A week before the Shakespeares were granted their special licence from the Consistory Court at Worcester, a similar licence was granted by the Bishop of London to the Curate of St Bartholomew near the Royal Exchange for the marriage of Richard Hathway of the parish of St Lawrence Jury, gentleman, and Ann Maddox of London, maiden, with only one announcing of the banns.
28
A gentleman who was of an age to marry in 1582 is frankly unlikely to have taken to writing for the stage sixteen years later, but in 1598 Meres wrote as if Hathway was already an established writer. It is not impossible, of course, that Richard Hathway, gentleman, came down in the world and was eventually forced to make use of his education in writing for the stage. This is after all what befell Robert Greene and Thomas Nashe. A good deal more work would have to be done tracing the Hathaways and their affines before we could rule out—or in—a connection of the Warwickshire Hathaways with the stage. What is curious is that most commentators are so convinced that the playwright Hathway could have no connection whatever with Shakespeare's wife that they do not trouble themselves to eliminate the possibility, which remains.

 

CHAPTER TWO

introducing the Shakespeare family, with particular attention to the Bard's mother and her role in the oft-told story of the downfall of John Shakespeare

Most accounts of Shakespeare's family concentrate on the catastrophic downhill career of his father, from its high point in 1568 when he was Bailiff of Stratford to its nadir when he was unable to put his nose outside the house for fear his creditors would seize his body in lieu of payment and drag him off to prison. In the reign of Elizabeth, if the existence of a debt had been proved in a court of law, and the debtor still refused payment, creditors had the right of summary arrest of the debtor who would languish in prison till he found someone who could pay what he owed or until he died, whichever happened sooner. This right was seldom exerted, because most people realised that a man in gaol can do little to satisfy his creditors. Even so, John Shakespeare spent years under virtual house arrest; having turned all his assets into ready cash, which sank into a morass of debt and defalcation, he had barely a house to hide his head in.

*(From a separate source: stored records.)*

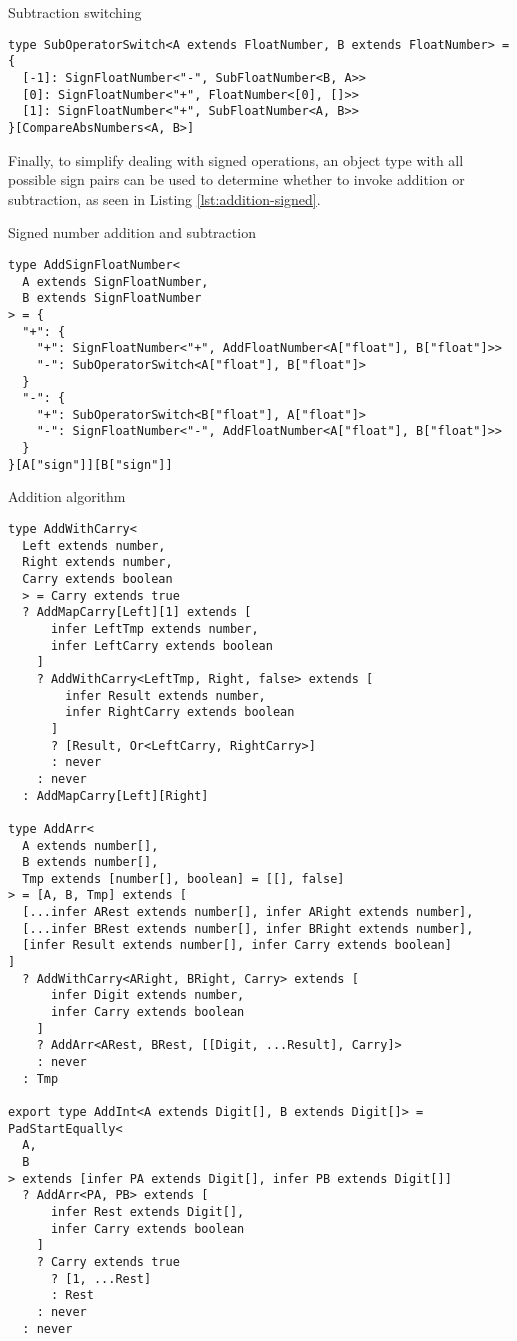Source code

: \begin{listing}[ht!]
  \caption{Subtraction switching}\label{lst:subtractor-switching}
  \begin{verbatim}
type SubOperatorSwitch<A extends FloatNumber, B extends FloatNumber> = {
  [-1]: SignFloatNumber<"-", SubFloatNumber<B, A>>
  [0]: SignFloatNumber<"+", FloatNumber<[0], []>>
  [1]: SignFloatNumber<"+", SubFloatNumber<A, B>>
}[CompareAbsNumbers<A, B>]
\end{verbatim}
\end{listing}

Finally, to simplify dealing with signed operations, an object type with all possible sign pairs can be used to determine whether to invoke addition or subtraction, as seen in Listing \ref{lst:addition-signed}.

\begin{listing}[ht]
  \caption{Signed number addition and subtraction}\label{lst:addition-signed}
  \begin{verbatim}
type AddSignFloatNumber<
  A extends SignFloatNumber,
  B extends SignFloatNumber
> = {
  "+": {
    "+": SignFloatNumber<"+", AddFloatNumber<A["float"], B["float"]>>
    "-": SubOperatorSwitch<A["float"], B["float"]>
  }
  "-": {
    "+": SubOperatorSwitch<B["float"], A["float"]>
    "-": SignFloatNumber<"-", AddFloatNumber<A["float"], B["float"]>>
  }
}[A["sign"]][B["sign"]]
\end{verbatim}
\end{listing}


\begin{listing}[ht!]
  \caption{Addition algorithm}\label{lst:addition-algorithm}
  \begin{verbatim}
type AddWithCarry<
  Left extends number,
  Right extends number,
  Carry extends boolean
  > = Carry extends true
  ? AddMapCarry[Left][1] extends [
      infer LeftTmp extends number,
      infer LeftCarry extends boolean
    ]
    ? AddWithCarry<LeftTmp, Right, false> extends [
        infer Result extends number,
        infer RightCarry extends boolean
      ]
      ? [Result, Or<LeftCarry, RightCarry>]
      : never
    : never
  : AddMapCarry[Left][Right]

type AddArr<
  A extends number[],
  B extends number[],
  Tmp extends [number[], boolean] = [[], false]
> = [A, B, Tmp] extends [
  [...infer ARest extends number[], infer ARight extends number],
  [...infer BRest extends number[], infer BRight extends number],
  [infer Result extends number[], infer Carry extends boolean]
]
  ? AddWithCarry<ARight, BRight, Carry> extends [
      infer Digit extends number,
      infer Carry extends boolean
    ]
    ? AddArr<ARest, BRest, [[Digit, ...Result], Carry]>
    : never
  : Tmp

export type AddInt<A extends Digit[], B extends Digit[]> = PadStartEqually<
  A,
  B
> extends [infer PA extends Digit[], infer PB extends Digit[]]
  ? AddArr<PA, PB> extends [
      infer Rest extends Digit[],
      infer Carry extends boolean
    ]
    ? Carry extends true
      ? [1, ...Rest]
      : Rest
    : never
  : never
\end{verbatim}
\end{listing}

John Shakespeare's tortuous tale is well known; no one has ever looked at those events from the point of view of his wife. Studies of genius tell us that for gifted boys mothers are far more influential than fathers. Richard III explains the precociousness of the little Duke of York as the effect of his mother's influence.

 

O, 'tis a parlous boy,

Bold, quick, ingenious, forward, capable.

He is all the mother's, from the top to toe.

Richard III
, III. i. 154–6

 

Mary Shakespeare was the person who taught the most eloquent Englishman who ever lived the use of his native tongue. The first metres Shakespeare ever heard were chanted by her. As a young woman her charm was sufficient to win her father's most valuable property, to the disadvantage of her seven elder sisters, but by 1582, when Ann Hathaway would have encountered her as a prospective mother-in-law, the bitterness of Mary's disappointment may well have eclipsed her charm.

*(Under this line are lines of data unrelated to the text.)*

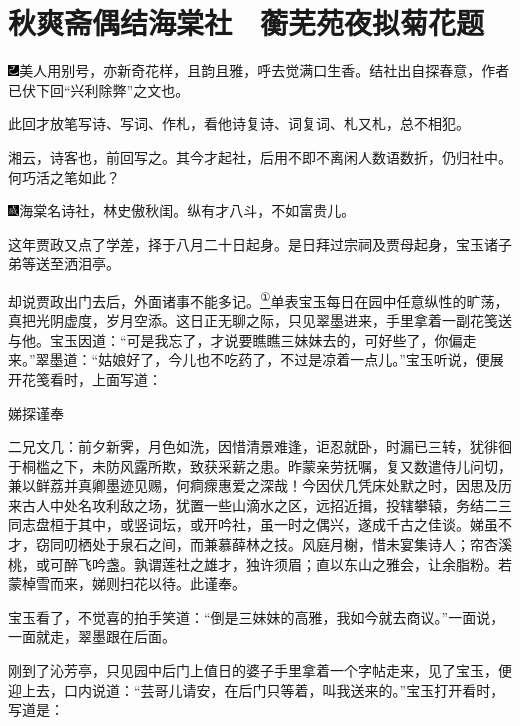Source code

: 

\chapter{秋爽斋偶结海棠社　蘅芜苑夜拟菊花题}

{\includegraphics[width=3mm]{../Images/00003}美人用别号，亦新奇花样，且韵且雅，呼去觉满口生香。结社出自探春意，作者已伏下回``兴利除弊''之文也。}

{此回才放笔写诗、写词、作札，看他诗复诗、词复词、札又札，总不相犯。}

{湘云，诗客也，前回写之。其今才起社，后用不即不离闲人数语数折，仍归社中。何巧活之笔如此？}

{\includegraphics[width=3mm]{../Images/00005}海棠名诗社，林史傲秋闺。纵有才八斗，不如富贵儿。}

这年贾政又点了学差，择于八月二十日起身。是日拜过宗祠及贾母起身，宝玉诸子弟等送至洒泪亭。

却说贾政出门去后，外面诸事不能多记。\href{../Text/part0041_split_000.html\#lnkback_1_a}{\textsuperscript{①}}单表宝玉每日在园中任意纵性的旷荡，真把光阴虚度，岁月空添。这日正无聊之际，只见翠墨进来，手里拿着一副花笺送与他。宝玉因道：``可是我忘了，才说要瞧瞧三妹妹去的，可好些了，你偏走来。''翠墨道：``姑娘好了，今儿也不吃药了，不过是凉着一点儿。''宝玉听说，便展开花笺看时，上面写道：

娣探谨奉

二兄文几：前夕新霁，月色如洗，因惜清景难逢，讵忍就卧，时漏已三转，犹徘徊于桐槛之下，未防风露所欺，致获采薪之患。昨蒙亲劳抚嘱，复又数遣侍儿问切，兼以鲜荔并真卿墨迹见赐，何痌瘝惠爱之深哉！今因伏几凭床处默之时，因思及历来古人中处名攻利敌之场，犹置一些山滴水之区，远招近揖，投辖攀辕，务结二三同志盘桓于其中，或竖词坛，或开吟社，虽一时之偶兴，遂成千古之佳谈。娣虽不才，窃同叨栖处于泉石之间，而兼慕薛林之技。风庭月榭，惜未宴集诗人；帘杏溪桃，或可醉飞吟盏。孰谓莲社之雄才，独许须眉；直以东山之雅会，让余脂粉。若蒙棹雪而来，娣则扫花以待。此谨奉。

宝玉看了，不觉喜的拍手笑道：``倒是三妹妹的高雅，我如今就去商议。''一面说，一面就走，翠墨跟在后面。

刚到了沁芳亭，只见园中后门上值日的婆子手里拿着一个字帖走来，见了宝玉，便迎上去，口内说道：``芸哥儿请安，在后门只等着，叫我送来的。''宝玉打开看时，写道是：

In the 1550s when he first came a-wooing John Shakespeare seemed the ideal choice for an eventual paterfamilias. First and foremost he was a glover, a trade protected by law. The incorporation of Stratford in 1553 afforded local tradesmen great opportunities for accumulating power. By 1556 John Shakespeare was already one of two official ale-tasters, whose job it was to check not only that the ale and beer on sale were wholesome but also that loaves were the correct weight. In 1558 he was sworn one of the four constables responsible for law and order. The next year he took on the job of setting fines at the Court Leet, and soon after was elected a burgess. In 1561 he was elected one of two chamberlains who administered borough property and revenues, a job he held for years, even through the visitation of the plague in 1564, when he was elected alderman. John Shakespeare married late—he was past seventy when he died in 1601, and the earliest we can date his marriage is about 1557.
1
The bride he chose was Mary Arden, youngest daughter of his father's landlord in Snitterfield. Misogynist tradition can be relied upon to credit a mother with all the qualities that a wife lacks. Mary Shakespeare is therefore assumed to have been comely, virtuous and adoring. When she married John Shakespeare, Mary Arden was much younger than her husband, and, as her father's favourite, with a succession of older sisters to indulge her, she was probably spoiled rotten.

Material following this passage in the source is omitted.